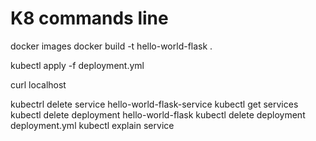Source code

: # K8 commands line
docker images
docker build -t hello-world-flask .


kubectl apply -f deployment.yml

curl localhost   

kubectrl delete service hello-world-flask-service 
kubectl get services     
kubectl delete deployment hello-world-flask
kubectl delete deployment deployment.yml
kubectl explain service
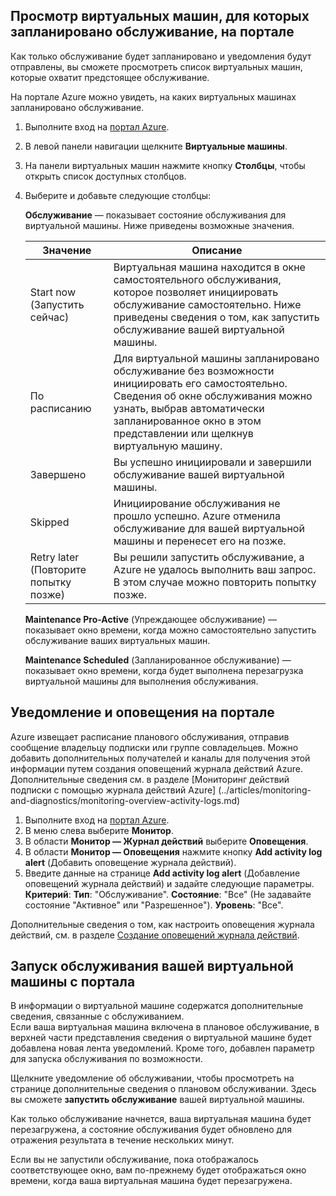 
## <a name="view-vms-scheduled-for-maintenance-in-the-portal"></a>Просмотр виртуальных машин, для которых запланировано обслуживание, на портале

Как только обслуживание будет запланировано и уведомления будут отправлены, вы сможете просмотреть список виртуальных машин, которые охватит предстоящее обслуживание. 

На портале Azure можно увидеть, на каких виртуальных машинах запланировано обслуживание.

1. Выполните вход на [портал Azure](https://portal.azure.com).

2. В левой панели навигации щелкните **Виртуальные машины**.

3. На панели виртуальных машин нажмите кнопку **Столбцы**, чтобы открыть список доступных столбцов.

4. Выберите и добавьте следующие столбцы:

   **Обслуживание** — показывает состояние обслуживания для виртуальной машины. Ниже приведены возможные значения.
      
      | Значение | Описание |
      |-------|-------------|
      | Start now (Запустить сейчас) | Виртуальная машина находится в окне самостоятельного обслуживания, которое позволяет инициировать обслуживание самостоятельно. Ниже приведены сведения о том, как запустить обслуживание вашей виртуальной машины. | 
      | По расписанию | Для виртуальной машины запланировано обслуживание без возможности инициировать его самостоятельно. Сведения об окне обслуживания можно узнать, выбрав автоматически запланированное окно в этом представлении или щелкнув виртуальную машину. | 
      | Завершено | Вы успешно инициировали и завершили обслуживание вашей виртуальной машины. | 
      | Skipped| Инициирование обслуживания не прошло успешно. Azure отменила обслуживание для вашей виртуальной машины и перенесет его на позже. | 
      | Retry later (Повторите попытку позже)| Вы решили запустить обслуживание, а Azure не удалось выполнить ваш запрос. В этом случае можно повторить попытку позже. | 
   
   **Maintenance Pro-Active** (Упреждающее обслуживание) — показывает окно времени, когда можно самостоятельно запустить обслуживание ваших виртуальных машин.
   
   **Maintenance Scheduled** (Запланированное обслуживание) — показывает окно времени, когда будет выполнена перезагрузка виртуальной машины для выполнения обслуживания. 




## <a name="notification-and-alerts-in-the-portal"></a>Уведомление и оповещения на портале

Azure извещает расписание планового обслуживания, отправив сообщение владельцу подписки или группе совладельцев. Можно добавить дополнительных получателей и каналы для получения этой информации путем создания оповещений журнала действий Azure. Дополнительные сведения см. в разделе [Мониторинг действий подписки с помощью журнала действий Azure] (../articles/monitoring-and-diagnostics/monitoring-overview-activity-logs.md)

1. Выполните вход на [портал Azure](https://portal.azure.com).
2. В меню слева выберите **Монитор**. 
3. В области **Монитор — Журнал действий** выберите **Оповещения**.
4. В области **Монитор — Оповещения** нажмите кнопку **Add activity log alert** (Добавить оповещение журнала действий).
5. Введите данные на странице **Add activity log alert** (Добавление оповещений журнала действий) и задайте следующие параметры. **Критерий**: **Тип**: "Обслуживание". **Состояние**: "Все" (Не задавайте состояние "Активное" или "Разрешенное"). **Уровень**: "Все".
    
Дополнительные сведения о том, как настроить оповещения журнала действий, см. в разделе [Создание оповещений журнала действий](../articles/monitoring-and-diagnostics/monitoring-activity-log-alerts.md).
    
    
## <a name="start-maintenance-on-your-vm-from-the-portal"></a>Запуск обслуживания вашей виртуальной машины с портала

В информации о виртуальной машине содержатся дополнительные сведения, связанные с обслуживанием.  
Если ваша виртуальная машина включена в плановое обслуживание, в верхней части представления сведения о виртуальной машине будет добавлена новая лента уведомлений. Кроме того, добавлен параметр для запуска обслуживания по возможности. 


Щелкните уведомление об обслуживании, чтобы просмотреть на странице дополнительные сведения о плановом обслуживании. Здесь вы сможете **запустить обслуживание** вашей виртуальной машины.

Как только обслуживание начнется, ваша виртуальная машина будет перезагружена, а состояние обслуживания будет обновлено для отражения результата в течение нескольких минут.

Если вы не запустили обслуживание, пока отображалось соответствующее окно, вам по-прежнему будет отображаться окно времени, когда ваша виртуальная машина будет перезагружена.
*****
Output exactly one stretch of the listing: from the line containing "обслуживание, на портале" through the line containing "запустить обслуживание вашей виртуальной машины. |", both end lines included.

## <a name="view-vms-scheduled-for-maintenance-in-the-portal"></a>Просмотр виртуальных машин, для которых запланировано обслуживание, на портале

Как только обслуживание будет запланировано и уведомления будут отправлены, вы сможете просмотреть список виртуальных машин, которые охватит предстоящее обслуживание. 

На портале Azure можно увидеть, на каких виртуальных машинах запланировано обслуживание.

1. Выполните вход на [портал Azure](https://portal.azure.com).

2. В левой панели навигации щелкните **Виртуальные машины**.

3. На панели виртуальных машин нажмите кнопку **Столбцы**, чтобы открыть список доступных столбцов.

4. Выберите и добавьте следующие столбцы:

   **Обслуживание** — показывает состояние обслуживания для виртуальной машины. Ниже приведены возможные значения.
      
      | Значение | Описание |
      |-------|-------------|
      | Start now (Запустить сейчас) | Виртуальная машина находится в окне самостоятельного обслуживания, которое позволяет инициировать обслуживание самостоятельно. Ниже приведены сведения о том, как запустить обслуживание вашей виртуальной машины. | 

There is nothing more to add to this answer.